Marriott Bonvoy points expire after 24 months of inactivity but any points purchase will reset the clock back to zero and give you a further 24 months in which to use the points or to put another transaction through your account (to reset the expiry date again).
Outside of topping up and account the value offerd by this promotion will depend on individual circumstances and is far from giuaranteed.
I value Marriott Bonvoy points at around 0.6 cents each so I’m automatically sceptical of the value to be had here….but there may be times when buying points here isn’t a bad deal
To show what I mean I’ll start with the current Marriott Bonvoy award chart (for standard rate redemptions):
At 0.94 cents/point this is how much a night at each category would cost if you were to buy points in this promotion:
- Category 1 – $70.50
- Category 2 – $117.50
- Category 3 – $164.50
- Category 4 – $235.00
- Category 5 – $329.00
- Category 6 – $470.00
- Category 7 – $564.00
- Category 8 – $799.00
Note: One account can’t buy enough points for a night at properties in Categories 7 & 8 but two accounts could buy points and pool them together.

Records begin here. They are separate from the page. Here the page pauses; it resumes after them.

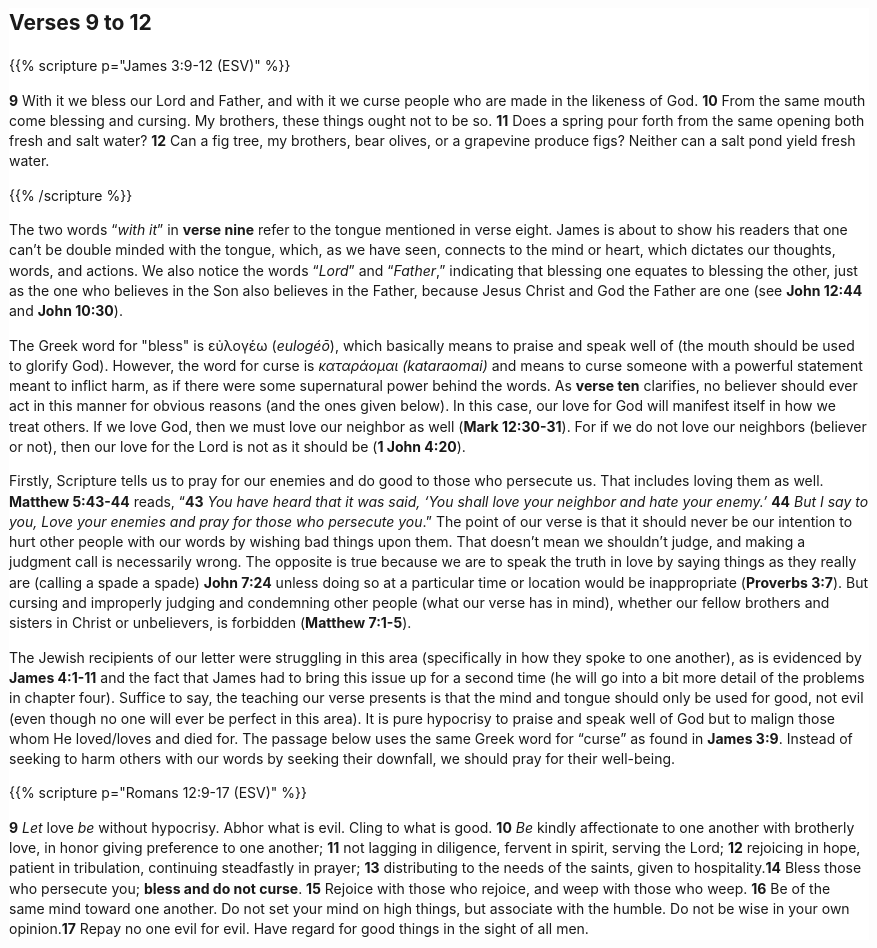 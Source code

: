## **Verses 9 to 12**  

{{% scripture p="James 3:9-12 (ESV)" %}} 

**9** With it we bless our Lord and Father, and with it we curse people who are made in the likeness of God. **10** From the same mouth come blessing and cursing. My brothers, these things ought not to be so. **11** Does a spring pour forth from the same opening both fresh and salt water? **12** Can a fig tree, my brothers, bear olives, or a grapevine produce figs? Neither can a salt pond yield fresh water.                                                                        

{{% /scripture %}}   

The two words “*with it*” in **verse nine** refer to the tongue mentioned in verse eight. James is about to show his readers that one can’t be double minded with the tongue, which, as we have seen, connects to the mind or heart, which dictates our thoughts, words, and actions. We also notice the words “*Lord*” and “*Father*,” indicating that blessing one equates to blessing the other, just as the one who believes in the Son also believes in the Father, because Jesus Christ and God the Father are one (see **John 12:44** and **John 10:30**). 

The Greek word for "bless" is εὐλογέω (*eulogéō*), which basically means to praise and speak well of (the mouth should be used to glorify God). However, the word for curse is *καταράομαι (kataraomai)* and means to curse someone with a powerful statement meant to inflict harm, as if there were some supernatural power behind the words. As **verse ten** clarifies, no believer should ever act in this manner for obvious reasons (and the ones given below). In this case, our love for God will manifest itself in how we treat others. If we love God, then we must love our neighbor as well (**Mark 12:30-31**). For if we do not love our neighbors (believer or not), then our love for the Lord is not as it should be (**1 John 4:20**). 

Firstly, Scripture tells us to pray for our enemies and do good to those who persecute us. That includes loving them as well. **Matthew 5:43-44** reads, “**43** *You have heard that it was said, ‘You shall love your neighbor and hate your enemy.’* **44** *But I say to you, Love your enemies and pray for those who persecute you*.” The point of our verse is that it should never be our intention to hurt other people with our words by wishing bad things upon them. That doesn’t mean we shouldn’t judge, and making a judgment call is necessarily wrong. The opposite is true because we are to speak the truth in love by saying things as they really are (calling a spade a spade) **John 7:24** unless doing so at a particular time or location would be inappropriate (**Proverbs 3:7**). But cursing and improperly judging and condemning other people (what our verse has in mind), whether our fellow brothers and sisters in Christ or unbelievers, is forbidden (**Matthew 7:1-5**).  

The Jewish recipients of our letter were struggling in this area (specifically in how they spoke to one another), as is evidenced by **James 4:1-11** and the fact that James had to bring this issue up for a second time (he will go into a bit more detail of the problems in chapter four). Suffice to say, the teaching our verse presents is that the mind and tongue should only be used for good, not evil (even though no one will ever be perfect in this area). It is pure hypocrisy to praise and speak well of God but to malign those whom He loved/loves and died for. The passage below uses the same Greek word for “curse” as found in **James 3:9**. Instead of seeking to harm others with our words by seeking their downfall, we should pray for their well-being.

{{% scripture p="Romans 12:9-17 (ESV)" %}}  

**9** *Let* love *be* without hypocrisy. Abhor what is evil. Cling to what is good. **10** *Be* kindly affectionate to one another with brotherly love, in honor giving preference to one another; **11** not lagging in diligence, fervent in spirit, serving the Lord; **12** rejoicing in hope, patient in tribulation, continuing steadfastly in prayer; **13** distributing to the needs of the saints, given to hospitality.**14** Bless those who persecute you; **bless and do not curse**. **15** Rejoice with those who rejoice, and weep with those who weep. **16** Be of the same mind toward one another. Do not set your mind on high things, but associate with the humble. Do not be wise in your own opinion.**17** Repay no one evil for evil. Have regard for good things in the sight of all men.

In expensive cities (like New York) there will be times when buying points in this sale (and then using them to book a room) will be cheaper than paying the cash rate on offer.
Here are the first 5 properties Marriott.com shows in a search for rooms in Manhattan on a random date in June (click to enlarge):
Bearing in mind that the cash prices you see above are all before tax (and that you don’t pay tax on points bookings) it would be cheaper to buy points in this sale and use them to book a room at every property than it would be to pay the cash rates.
Clearly this will not be the case all the time and certainly not in cheaper markets, but the illustration above does show that there will be times when buying points in this sale makes sense….even if they cost more than the value I (and most people) assign to them.
Don’t buy Marriott Bonvoy points if you don’t have a plan for how you’re going to use them – that’s a poor tactic to adopt in the miles and points game as you never know whwn points will be devalued.
As usual, here’s what I think is a sensible way to proceed:
- Find out the cost of a night at the properties you would like to visit (at the time of year you would like to travel)
- Compare that cost to the cost of an award night paid for with points purchased in this sale.
Only if you need to top up an account or if the math clearly makes sense should you buy points in this sale. If the results are inconclusive you should probably pass.